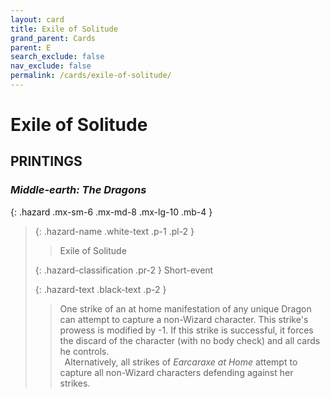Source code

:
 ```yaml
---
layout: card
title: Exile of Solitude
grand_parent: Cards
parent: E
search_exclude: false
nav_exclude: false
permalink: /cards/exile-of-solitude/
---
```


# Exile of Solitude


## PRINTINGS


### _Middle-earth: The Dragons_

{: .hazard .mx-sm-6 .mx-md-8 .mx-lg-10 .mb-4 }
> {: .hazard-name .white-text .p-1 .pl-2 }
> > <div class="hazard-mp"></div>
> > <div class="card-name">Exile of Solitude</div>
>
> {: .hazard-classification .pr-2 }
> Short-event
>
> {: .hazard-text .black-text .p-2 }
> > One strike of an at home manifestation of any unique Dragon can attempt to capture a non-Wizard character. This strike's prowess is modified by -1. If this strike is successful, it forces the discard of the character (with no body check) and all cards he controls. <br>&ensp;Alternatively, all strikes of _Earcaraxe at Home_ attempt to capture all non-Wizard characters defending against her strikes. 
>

▬▬▬

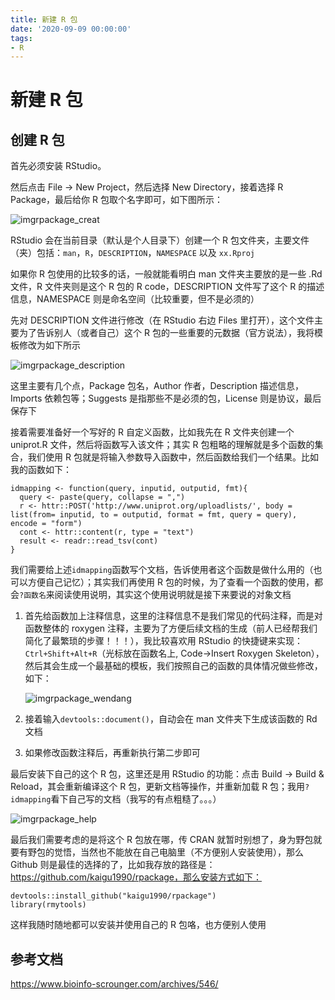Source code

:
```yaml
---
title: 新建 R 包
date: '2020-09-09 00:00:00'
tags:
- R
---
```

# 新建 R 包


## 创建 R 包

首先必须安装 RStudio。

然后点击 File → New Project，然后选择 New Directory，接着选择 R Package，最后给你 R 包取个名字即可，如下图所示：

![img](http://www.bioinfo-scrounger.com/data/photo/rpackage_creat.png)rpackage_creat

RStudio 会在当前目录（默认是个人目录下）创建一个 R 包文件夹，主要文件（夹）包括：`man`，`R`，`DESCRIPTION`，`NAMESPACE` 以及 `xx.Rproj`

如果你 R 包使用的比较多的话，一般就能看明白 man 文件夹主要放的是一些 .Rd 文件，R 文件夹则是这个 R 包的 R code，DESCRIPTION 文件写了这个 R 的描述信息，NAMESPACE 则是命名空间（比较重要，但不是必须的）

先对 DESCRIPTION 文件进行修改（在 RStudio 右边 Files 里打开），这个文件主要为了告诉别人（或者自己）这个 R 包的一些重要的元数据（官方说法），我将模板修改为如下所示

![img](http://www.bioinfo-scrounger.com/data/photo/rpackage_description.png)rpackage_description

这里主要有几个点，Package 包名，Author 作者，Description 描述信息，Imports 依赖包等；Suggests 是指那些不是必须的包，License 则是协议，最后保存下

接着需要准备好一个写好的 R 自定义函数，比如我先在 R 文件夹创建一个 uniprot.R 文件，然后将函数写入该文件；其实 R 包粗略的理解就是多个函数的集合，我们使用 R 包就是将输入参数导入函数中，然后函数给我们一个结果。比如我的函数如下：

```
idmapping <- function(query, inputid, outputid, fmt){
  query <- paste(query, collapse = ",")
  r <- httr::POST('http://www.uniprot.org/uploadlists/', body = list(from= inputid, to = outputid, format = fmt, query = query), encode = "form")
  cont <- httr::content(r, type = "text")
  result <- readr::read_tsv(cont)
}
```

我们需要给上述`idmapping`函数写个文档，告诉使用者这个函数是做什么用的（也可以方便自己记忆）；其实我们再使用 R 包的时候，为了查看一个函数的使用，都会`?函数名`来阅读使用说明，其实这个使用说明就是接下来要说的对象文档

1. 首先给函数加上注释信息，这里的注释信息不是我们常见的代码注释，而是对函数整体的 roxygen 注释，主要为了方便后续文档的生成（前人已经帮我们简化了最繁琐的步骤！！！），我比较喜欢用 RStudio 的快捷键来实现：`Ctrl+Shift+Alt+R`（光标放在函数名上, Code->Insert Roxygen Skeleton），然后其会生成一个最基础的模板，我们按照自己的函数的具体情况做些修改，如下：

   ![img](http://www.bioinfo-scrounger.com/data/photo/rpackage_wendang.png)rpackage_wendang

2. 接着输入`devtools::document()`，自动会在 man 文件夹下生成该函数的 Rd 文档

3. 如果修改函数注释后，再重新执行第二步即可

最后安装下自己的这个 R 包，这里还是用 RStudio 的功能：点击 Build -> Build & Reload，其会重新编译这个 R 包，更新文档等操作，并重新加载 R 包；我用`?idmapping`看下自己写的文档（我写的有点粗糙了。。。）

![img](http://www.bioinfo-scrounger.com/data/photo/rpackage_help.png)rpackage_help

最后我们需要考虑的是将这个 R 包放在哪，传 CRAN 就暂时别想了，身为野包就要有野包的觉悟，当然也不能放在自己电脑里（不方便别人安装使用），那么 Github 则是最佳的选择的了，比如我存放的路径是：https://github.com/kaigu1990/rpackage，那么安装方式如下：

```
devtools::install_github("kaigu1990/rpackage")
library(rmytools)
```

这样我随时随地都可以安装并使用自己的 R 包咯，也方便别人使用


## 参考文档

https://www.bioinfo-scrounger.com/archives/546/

▬▬▬

_What the task asks:_
Begin with the line that has "1. 首先给函数加上注释信息，这里的注释信息不是我们常见的代码注释，而是对函数整体的 roxygen" in the listing above and end after the line that has "https://www.bioinfo-scrounger.com/archives/546/"; output those lines exactly.

_Reply to the task:_
1. 首先给函数加上注释信息，这里的注释信息不是我们常见的代码注释，而是对函数整体的 roxygen 注释，主要为了方便后续文档的生成（前人已经帮我们简化了最繁琐的步骤！！！），我比较喜欢用 RStudio 的快捷键来实现：`Ctrl+Shift+Alt+R`（光标放在函数名上, Code->Insert Roxygen Skeleton），然后其会生成一个最基础的模板，我们按照自己的函数的具体情况做些修改，如下：

   ![img](http://www.bioinfo-scrounger.com/data/photo/rpackage_wendang.png)rpackage_wendang

2. 接着输入`devtools::document()`，自动会在 man 文件夹下生成该函数的 Rd 文档

3. 如果修改函数注释后，再重新执行第二步即可

最后安装下自己的这个 R 包，这里还是用 RStudio 的功能：点击 Build -> Build & Reload，其会重新编译这个 R 包，更新文档等操作，并重新加载 R 包；我用`?idmapping`看下自己写的文档（我写的有点粗糙了。。。）

![img](http://www.bioinfo-scrounger.com/data/photo/rpackage_help.png)rpackage_help

最后我们需要考虑的是将这个 R 包放在哪，传 CRAN 就暂时别想了，身为野包就要有野包的觉悟，当然也不能放在自己电脑里（不方便别人安装使用），那么 Github 则是最佳的选择的了，比如我存放的路径是：https://github.com/kaigu1990/rpackage，那么安装方式如下：

```
devtools::install_github("kaigu1990/rpackage")
library(rmytools)
```

这样我随时随地都可以安装并使用自己的 R 包咯，也方便别人使用


## 参考文档

https://www.bioinfo-scrounger.com/archives/546/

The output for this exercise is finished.